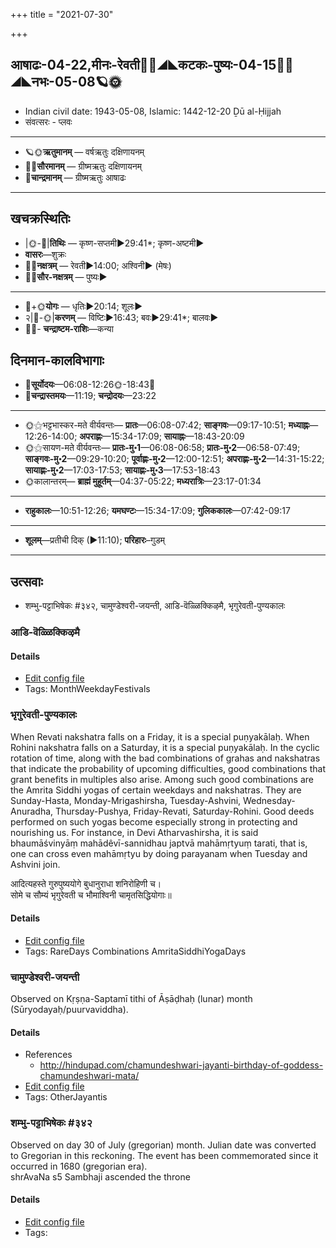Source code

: +++
title = "2021-07-30"

+++
## आषाढः-04-22,मीनः-रेवती🌛🌌◢◣कटकः-पुष्यः-04-15🌌🌞◢◣नभः-05-08🪐🌞
- Indian civil date: 1943-05-08, Islamic: 1442-12-20 Ḏū al-Ḥijjah
- संवत्सरः - प्लवः
___________________
- 🪐🌞**ऋतुमानम्** — वर्षऋतुः दक्षिणायनम्
- 🌌🌞**सौरमानम्** — ग्रीष्मऋतुः दक्षिणायनम्
- 🌛**चान्द्रमानम्** — ग्रीष्मऋतुः आषाढः
___________________


## खचक्रस्थितिः
- |🌞-🌛|**तिथिः** — कृष्ण-सप्तमी►29:41*; कृष्ण-अष्टमी►  
- **वासरः**—शुक्रः  
- 🌌🌛**नक्षत्रम्** — रेवती►14:00; अश्विनी► (मेषः)  
- 🌌🌞**सौर-नक्षत्रम्** — पुष्यः►  
___________________
- 🌛+🌞**योगः** — धृतिः►20:14; शूलः►  
- २|🌛-🌞|**करणम्** — विष्टिः►16:43; बवः►29:41*; बालवः►  
- 🌌🌛- **चन्द्राष्टम-राशिः**—कन्या  


## दिनमान-कालविभागाः
- 🌅**सूर्योदयः**—06:08-12:26🌞️-18:43🌇  
- 🌛**चन्द्रास्तमयः**—11:19; **चन्द्रोदयः**—23:22  
___________________
- 🌞⚝भट्टभास्कर-मते वीर्यवन्तः— **प्रातः**—06:08-07:42; **साङ्गवः**—09:17-10:51; **मध्याह्नः**—12:26-14:00; **अपराह्णः**—15:34-17:09; **सायाह्नः**—18:43-20:09  
- 🌞⚝सायण-मते वीर्यवन्तः— **प्रातः-मु॰1**—06:08-06:58; **प्रातः-मु॰2**—06:58-07:49; **साङ्गवः-मु॰2**—09:29-10:20; **पूर्वाह्णः-मु॰2**—12:00-12:51; **अपराह्णः-मु॰2**—14:31-15:22; **सायाह्णः-मु॰2**—17:03-17:53; **सायाह्णः-मु॰3**—17:53-18:43  
- 🌞कालान्तरम्— **ब्राह्मं मुहूर्तम्**—04:37-05:22; **मध्यरात्रिः**—23:17-01:34  
___________________
- **राहुकालः**—10:51-12:26; **यमघण्टः**—15:34-17:09; **गुलिककालः**—07:42-09:17  
___________________
- **शूलम्**—प्रतीची दिक् (►11:10); **परिहारः**–गुडम्  
___________________

## उत्सवाः
- शम्भु-पट्टाभिषेकः #३४२, चामुण्डेश्वरी-जयन्ती, आडि-वॆळ्ळिक्किऴमै, भृगुरेवती-पुण्यकालः
### आडि-वॆळ्ळिक्किऴमै



#### Details
- [Edit config file](https://github.com/jyotisham/adyatithi/tree/master/tamil/description_only/ADi~veLLikkizhamai.toml)
- Tags: MonthWeekdayFestivals


### भृगुरेवती-पुण्यकालः

When Revati nakshatra falls on a Friday, it is a special puṇyakālaḥ. When Rohini nakshatra falls on a Saturday, it is a special puṇyakālaḥ. In the cyclic rotation of time, along with the bad combinations of grahas and nakshatras that indicate the probability of upcoming difficulties, good combinations that grant benefits in multiples also arise. Among such good combinations are the Amrita Siddhi yogas of certain weekdays and nakshatras. They are Sunday-Hasta, Monday-Mrigashirsha, Tuesday-Ashvini, Wednesday-Anuradha, Thursday-Pushya, Friday-Revati, Saturday-Rohini. Good deeds performed on such yogas become especially strong in protecting and nourishing us.
For instance, in Devi Atharvashirsha, it is said bhaumāśvinyāṃ mahādêvī-sannidhau japtvā mahāmṛtyuṃ tarati, that is, one can cross even mahāmṛtyu by doing parayanam when Tuesday and Ashvini join.

आदित्यहस्ते गुरुपुष्ययोगे बुधानुराधा शनिरोहिणी च।  
सोमे च सौम्यं भृगुरेवती च भौमाश्विनी चामृतसिद्धियोगाः॥



#### Details
- [Edit config file](https://github.com/jyotisham/adyatithi/tree/master/time_focus/amrita-siddhi/description_only/bhRgurEvatI-puNyakAlaH.toml)
- Tags: RareDays Combinations AmritaSiddhiYogaDays


### चामुण्डेश्वरी-जयन्ती

Observed on Kṛṣṇa-Saptamī tithi of Āṣāḍhaḥ (lunar) month (Sūryodayaḥ/puurvaviddha). 

#### Details
- References
  - http://hindupad.com/chamundeshwari-jayanti-birthday-of-goddess-chamundeshwari-mata/
- [Edit config file](https://github.com/jyotisham/adyatithi/tree/master/devatA/shakti/lunar_month/tithi/04/22/cAmuNDEzvarI~jayantI.toml)
- Tags: OtherJayantis


### शम्भु-पट्टाभिषेकः #३४२

Observed on day 30 of July (gregorian) month. Julian date was converted to Gregorian in this reckoning. The event has been commemorated since it occurred in 1680 (gregorian era).  
shrAvaNa s5  Sambhaji ascended the throne

#### Details
- [Edit config file](https://github.com/jyotisham/adyatithi/tree/master/mahApuruSha/xatra-later/gregorian/day/07/30/shambhu-paTTAbhiShekaH.toml)
- Tags:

◆ TASK
All lines above from the line with "- 🌞⚝सायण-मते वीर्यवन्तः—" through the line with "- Tags: MonthWeekdayFestivals", both included, are to be set down exactly, with nothing else.

◆ THE ANSWER
- 🌞⚝सायण-मते वीर्यवन्तः— **प्रातः-मु॰1**—06:08-06:58; **प्रातः-मु॰2**—06:58-07:49; **साङ्गवः-मु॰2**—09:29-10:20; **पूर्वाह्णः-मु॰2**—12:00-12:51; **अपराह्णः-मु॰2**—14:31-15:22; **सायाह्णः-मु॰2**—17:03-17:53; **सायाह्णः-मु॰3**—17:53-18:43  
- 🌞कालान्तरम्— **ब्राह्मं मुहूर्तम्**—04:37-05:22; **मध्यरात्रिः**—23:17-01:34  
___________________
- **राहुकालः**—10:51-12:26; **यमघण्टः**—15:34-17:09; **गुलिककालः**—07:42-09:17  
___________________
- **शूलम्**—प्रतीची दिक् (►11:10); **परिहारः**–गुडम्  
___________________

## उत्सवाः
- शम्भु-पट्टाभिषेकः #३४२, चामुण्डेश्वरी-जयन्ती, आडि-वॆळ्ळिक्किऴमै, भृगुरेवती-पुण्यकालः
### आडि-वॆळ्ळिक्किऴमै



#### Details
- [Edit config file](https://github.com/jyotisham/adyatithi/tree/master/tamil/description_only/ADi~veLLikkizhamai.toml)
- Tags: MonthWeekdayFestivals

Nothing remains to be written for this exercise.